Comme Warhol, qui entreprend d’abord une carrière de graphiste publicitaire, Rosenquist commence par être affichiste. Installé à New York après avoir quitté son Midwest natal en 1955, il peint des panneaux publicitaires pour gagner sa vie. C’est en partie ce savoir-faire qu’il met au service d’un projet plus ambitieux, exploitant également les stratégies de la publicité pour impressionner le spectateur : des images nettes, choc, qui vont droit au but. “La peinture est probablement plus passionnante que la publicité, alors pourquoi ne serait-elle pas exécutée avec le même brio et la même vigueur ?”, interroge-t-il alors. Il utilise des collages réalisés à partir d’éléments figuratifs découpés ici et là, et reproduit ses propres compositions sur des formats extra-larges : la peinture intitulée F-111, qu’il réalise en 1965 pour la galerie Leo Castelli, mesure rien moins que 26 mètres de long sur 3 mètres de haut – elle est d’ailleurs connue comme “la plus grande toile pop du monde”. Et déjà, il y est question de vitesse puisqu’elle représente un avion à réaction découpé sur plusieurs panneaux, qui semble traverser avec fracas les sujets peints sur les autres panneaux placés en alternance : une fillette sous un séchoir à cheveux, un plat de spaghettis, un plongeur sous-marin, un gâteau…

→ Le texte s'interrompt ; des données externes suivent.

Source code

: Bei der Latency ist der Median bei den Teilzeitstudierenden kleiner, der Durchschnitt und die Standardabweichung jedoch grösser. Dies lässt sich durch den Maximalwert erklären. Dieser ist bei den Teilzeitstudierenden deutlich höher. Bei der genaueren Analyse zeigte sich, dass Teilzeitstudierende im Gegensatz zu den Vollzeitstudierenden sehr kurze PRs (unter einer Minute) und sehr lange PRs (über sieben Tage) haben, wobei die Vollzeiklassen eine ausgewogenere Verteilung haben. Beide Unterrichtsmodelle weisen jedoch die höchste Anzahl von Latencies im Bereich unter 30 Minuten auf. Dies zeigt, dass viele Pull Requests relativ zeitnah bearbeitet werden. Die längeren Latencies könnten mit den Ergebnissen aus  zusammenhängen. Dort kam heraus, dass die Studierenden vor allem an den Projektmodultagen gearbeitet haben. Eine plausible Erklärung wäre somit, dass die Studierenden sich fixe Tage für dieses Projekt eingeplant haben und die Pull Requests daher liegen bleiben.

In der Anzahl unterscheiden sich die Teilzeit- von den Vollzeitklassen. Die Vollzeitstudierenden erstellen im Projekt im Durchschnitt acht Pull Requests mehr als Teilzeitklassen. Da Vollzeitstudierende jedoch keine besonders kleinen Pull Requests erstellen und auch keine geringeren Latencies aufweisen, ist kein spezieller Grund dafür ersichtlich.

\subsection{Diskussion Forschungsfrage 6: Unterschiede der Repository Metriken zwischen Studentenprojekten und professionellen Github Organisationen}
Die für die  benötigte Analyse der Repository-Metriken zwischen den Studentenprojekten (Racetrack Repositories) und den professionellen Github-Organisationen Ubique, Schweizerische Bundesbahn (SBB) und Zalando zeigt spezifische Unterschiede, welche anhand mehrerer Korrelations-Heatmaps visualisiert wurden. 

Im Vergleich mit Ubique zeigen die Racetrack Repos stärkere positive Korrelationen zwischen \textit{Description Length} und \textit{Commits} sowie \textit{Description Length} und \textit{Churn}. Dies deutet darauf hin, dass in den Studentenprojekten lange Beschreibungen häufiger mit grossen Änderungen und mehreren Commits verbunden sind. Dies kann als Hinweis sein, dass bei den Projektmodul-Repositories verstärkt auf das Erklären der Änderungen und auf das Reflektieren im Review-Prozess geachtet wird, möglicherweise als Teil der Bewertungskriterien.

S’il est surtout connu pour ses toiles pop, figuratives et aux très grands formats horizontaux, James Rosenquist a pourtant déjà placé le spectateur dans des situations sinon extrêmes, du moins hors norme, qui inscrivent ce nouveau travail dans une réelle continuité de préoccupations. Ainsi, cette exposition légendaire, présentée à la galerie Leo Castelli en 1970 et intitulée Horizon : Home Sweet Home. Elle se présentait sous la forme d’une salle, dont les murs avaient été recouverts de 27 panneaux, dont 21 étaient colorés et 26 tendus de plastique argenté faisant miroir. Sur le sol recouvert de Plexiglas se répandait une fumée artificielle provenant d’une machine à effets spéciaux utilisée dans le cinéma, celle-ci était dissimulée mais son effet était bien visible : les spectateurs ne voyaient plus leurs pieds et commençaient à apercevoir leurs propres corps à partir des genoux. Et son inspiration pour cette œuvre formidable était parisienne : elle venait directement de l’observation des Nymphéas peintes par Monet à l’Orangerie, au milieu desquelles le spectateur était comme immergé dans la couleur.